Four properties constitute the most prominent static features of materials we have come to call Spin glasses.

• a cusp in the magnetic susceptibility,
• a rounded maximum but no discontinuities in the specific heat,
• spin freezing below temperature $T_f$ , and
• an absence of spatial long-range order

Dilute magnetic alloys at higher concentrations of magnetic impurities were the first experimental examples of spin glasses. Because the spins interact, it was expected the system would have some sort of ordered phase at low temperatures. Indeed a Phase transition was observed, with a susceptibility cusp at a particular transition temperature $T_f$. The high temperature phase was a paramagnetic phase. Then experiments on the nature of the lower temperature phase were conducted.
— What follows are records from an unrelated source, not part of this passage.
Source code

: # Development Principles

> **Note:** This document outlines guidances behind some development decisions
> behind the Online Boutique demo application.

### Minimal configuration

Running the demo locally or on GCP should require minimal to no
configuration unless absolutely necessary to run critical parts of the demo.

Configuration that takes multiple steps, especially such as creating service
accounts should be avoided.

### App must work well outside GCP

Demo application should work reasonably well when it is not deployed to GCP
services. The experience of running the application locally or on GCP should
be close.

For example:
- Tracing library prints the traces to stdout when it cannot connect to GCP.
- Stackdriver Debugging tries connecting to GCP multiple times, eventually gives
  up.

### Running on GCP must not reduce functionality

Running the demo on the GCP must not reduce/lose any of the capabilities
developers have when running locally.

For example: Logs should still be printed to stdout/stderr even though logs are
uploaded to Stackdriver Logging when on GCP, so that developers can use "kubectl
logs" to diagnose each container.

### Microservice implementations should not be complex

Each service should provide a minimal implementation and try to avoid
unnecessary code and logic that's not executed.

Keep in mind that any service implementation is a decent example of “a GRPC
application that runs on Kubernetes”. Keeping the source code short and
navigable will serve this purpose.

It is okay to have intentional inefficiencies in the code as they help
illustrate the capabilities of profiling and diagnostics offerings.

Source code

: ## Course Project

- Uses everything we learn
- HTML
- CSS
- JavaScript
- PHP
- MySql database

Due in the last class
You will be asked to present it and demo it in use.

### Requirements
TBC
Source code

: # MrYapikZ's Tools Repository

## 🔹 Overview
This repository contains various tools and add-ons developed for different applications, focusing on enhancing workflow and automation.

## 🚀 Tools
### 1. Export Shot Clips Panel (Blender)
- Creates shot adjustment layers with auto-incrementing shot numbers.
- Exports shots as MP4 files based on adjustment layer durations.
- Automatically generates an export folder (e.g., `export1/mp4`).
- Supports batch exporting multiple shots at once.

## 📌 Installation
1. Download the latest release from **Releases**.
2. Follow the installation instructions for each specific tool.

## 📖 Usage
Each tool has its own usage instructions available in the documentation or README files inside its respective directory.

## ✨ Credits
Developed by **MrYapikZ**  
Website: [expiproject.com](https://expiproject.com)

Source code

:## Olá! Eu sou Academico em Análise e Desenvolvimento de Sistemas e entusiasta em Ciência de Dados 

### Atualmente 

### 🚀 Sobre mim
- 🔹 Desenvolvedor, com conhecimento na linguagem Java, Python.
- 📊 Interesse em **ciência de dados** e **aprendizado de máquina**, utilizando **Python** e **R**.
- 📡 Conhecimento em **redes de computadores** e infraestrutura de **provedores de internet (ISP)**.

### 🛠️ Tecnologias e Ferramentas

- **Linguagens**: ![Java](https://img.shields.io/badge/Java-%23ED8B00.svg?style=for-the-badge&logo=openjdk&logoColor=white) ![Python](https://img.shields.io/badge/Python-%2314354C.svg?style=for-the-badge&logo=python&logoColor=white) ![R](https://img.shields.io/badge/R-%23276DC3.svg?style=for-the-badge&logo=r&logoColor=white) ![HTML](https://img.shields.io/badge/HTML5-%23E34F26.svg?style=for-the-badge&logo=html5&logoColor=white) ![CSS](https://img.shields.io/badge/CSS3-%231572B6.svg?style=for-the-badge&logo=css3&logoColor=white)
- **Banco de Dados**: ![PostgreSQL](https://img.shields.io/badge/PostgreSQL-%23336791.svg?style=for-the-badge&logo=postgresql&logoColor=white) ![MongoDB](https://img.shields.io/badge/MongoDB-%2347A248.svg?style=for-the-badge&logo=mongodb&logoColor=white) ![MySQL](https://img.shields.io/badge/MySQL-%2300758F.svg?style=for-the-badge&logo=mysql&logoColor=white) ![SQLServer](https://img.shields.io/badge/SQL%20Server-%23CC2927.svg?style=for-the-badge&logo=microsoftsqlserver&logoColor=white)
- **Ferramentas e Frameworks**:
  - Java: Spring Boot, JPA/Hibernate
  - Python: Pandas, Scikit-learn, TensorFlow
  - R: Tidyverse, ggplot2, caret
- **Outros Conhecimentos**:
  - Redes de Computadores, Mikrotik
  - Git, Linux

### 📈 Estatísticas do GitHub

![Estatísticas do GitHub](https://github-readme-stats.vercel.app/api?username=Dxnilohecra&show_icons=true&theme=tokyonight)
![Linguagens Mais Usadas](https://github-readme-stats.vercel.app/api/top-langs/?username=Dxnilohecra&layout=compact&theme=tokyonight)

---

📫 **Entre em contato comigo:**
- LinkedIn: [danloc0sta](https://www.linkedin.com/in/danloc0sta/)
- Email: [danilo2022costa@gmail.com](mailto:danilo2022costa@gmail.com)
There exists a variety of experimental probes that can provide information on what the atomic magnetic moments are doing, and measurements using these probes indicated several things.

• First, the spins were “frozen”; that is, unlike in the high-temperature paramagnetic phase, in which each spin flips and gyrates constantly so that its time-averaged magnetic moment is zero, at low temperatures each spin is more or less stuck in one orientation.
• Second, the overall magnetization was zero, ruling out a ferromagnetic phase. But third, more sensitive probes indicated there was no long-range antiferromagnetic order either: in fact, as near as could be told, the spins seemed to be frozen in random orientations.

However, the phase transition had some more surprises to reveal. Recall that at a phase transition, all the thermodynamic functions behave singularly in one fashion or another. Surely the specific heat, one of the simplest such functions, should show a singularity as well. However, when one measures the specific heat of a typical spin glass, one sees . . . absolutely nothing interesting at all. All you see is a broad, smooth, rounded maximum, which doesn’t even occur at the transition temperature (defined to be where the susceptibility peak occurs). A typical such measurement is shown in figure 4.2.

So, returning to the topic at hand, we’re faced with the follow- ing question: Is there a true thermodynamic phase transition to a low-temperature spin glass phase characterized by a new kind of magnetic ordering? Or is the spin glass just a kind of magnetic analog to an ordinary structural glass, where there is no real phase transition and the system simply falls out of equilibrium because its intrinsic relaxational timescales exceed our human observational timescales? If the latter, then the spins wouldn’t really be frozen for eternity; they would just have slowed down sufficiently that they appear frozen on any timescale that we can imagine.

As of this writing, the question remains open.